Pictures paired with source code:

┌────────

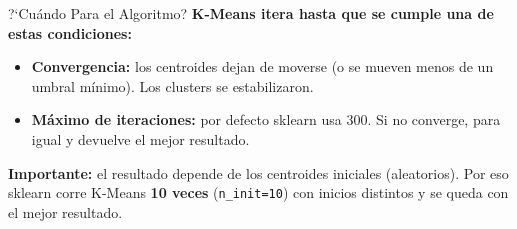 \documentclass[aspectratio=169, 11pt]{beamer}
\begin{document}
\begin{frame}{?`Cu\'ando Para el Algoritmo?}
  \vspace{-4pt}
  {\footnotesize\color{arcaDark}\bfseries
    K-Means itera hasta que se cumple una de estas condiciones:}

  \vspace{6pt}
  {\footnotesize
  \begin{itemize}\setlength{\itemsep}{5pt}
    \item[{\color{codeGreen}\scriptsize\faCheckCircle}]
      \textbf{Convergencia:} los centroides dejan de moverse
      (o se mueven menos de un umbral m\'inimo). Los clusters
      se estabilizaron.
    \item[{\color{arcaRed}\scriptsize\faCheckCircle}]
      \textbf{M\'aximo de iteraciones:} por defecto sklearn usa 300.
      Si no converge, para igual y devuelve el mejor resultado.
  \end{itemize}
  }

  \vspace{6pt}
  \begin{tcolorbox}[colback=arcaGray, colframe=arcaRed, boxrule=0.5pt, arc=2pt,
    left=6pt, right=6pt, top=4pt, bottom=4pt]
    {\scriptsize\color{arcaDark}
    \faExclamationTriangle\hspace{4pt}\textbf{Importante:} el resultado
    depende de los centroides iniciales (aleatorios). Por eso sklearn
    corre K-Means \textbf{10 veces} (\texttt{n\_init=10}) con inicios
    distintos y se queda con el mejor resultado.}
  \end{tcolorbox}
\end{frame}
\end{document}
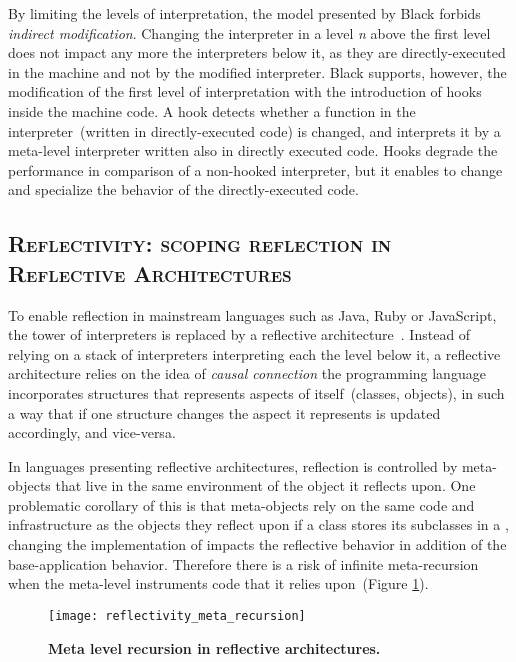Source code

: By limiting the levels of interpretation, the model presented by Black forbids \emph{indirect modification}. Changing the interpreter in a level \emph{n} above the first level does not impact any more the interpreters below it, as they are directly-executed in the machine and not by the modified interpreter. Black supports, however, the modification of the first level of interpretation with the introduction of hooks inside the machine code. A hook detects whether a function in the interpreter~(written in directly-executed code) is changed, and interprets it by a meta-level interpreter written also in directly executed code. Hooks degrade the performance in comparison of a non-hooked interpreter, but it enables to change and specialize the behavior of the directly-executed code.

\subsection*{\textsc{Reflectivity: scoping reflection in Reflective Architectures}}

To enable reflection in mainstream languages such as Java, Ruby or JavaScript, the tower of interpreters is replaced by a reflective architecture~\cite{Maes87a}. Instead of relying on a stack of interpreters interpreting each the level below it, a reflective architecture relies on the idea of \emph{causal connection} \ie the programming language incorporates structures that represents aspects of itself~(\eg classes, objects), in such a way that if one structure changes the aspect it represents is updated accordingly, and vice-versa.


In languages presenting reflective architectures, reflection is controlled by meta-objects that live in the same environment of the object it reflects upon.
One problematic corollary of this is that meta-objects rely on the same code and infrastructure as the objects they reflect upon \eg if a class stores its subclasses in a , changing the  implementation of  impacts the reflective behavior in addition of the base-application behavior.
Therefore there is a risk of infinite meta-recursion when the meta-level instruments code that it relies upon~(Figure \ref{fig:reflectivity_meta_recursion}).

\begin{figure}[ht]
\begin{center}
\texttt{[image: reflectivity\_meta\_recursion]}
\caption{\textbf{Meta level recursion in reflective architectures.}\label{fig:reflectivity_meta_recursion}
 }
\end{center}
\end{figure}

└────────

* _YOUR INSTRUCTIONS_: Where the records above contain a line with "Therefore there is", repeat that line and each later line through the end, exactly, and nothing more.

* _RESPONSE TO THE TASK_:
Therefore there is a risk of infinite meta-recursion when the meta-level instruments code that it relies upon~(Figure \ref{fig:reflectivity_meta_recursion}).

\begin{figure}[ht]
\begin{center}
\texttt{[image: reflectivity\_meta\_recursion]}
\caption{\textbf{Meta level recursion in reflective architectures.}\label{fig:reflectivity_meta_recursion}
 }
\end{center}
\end{figure}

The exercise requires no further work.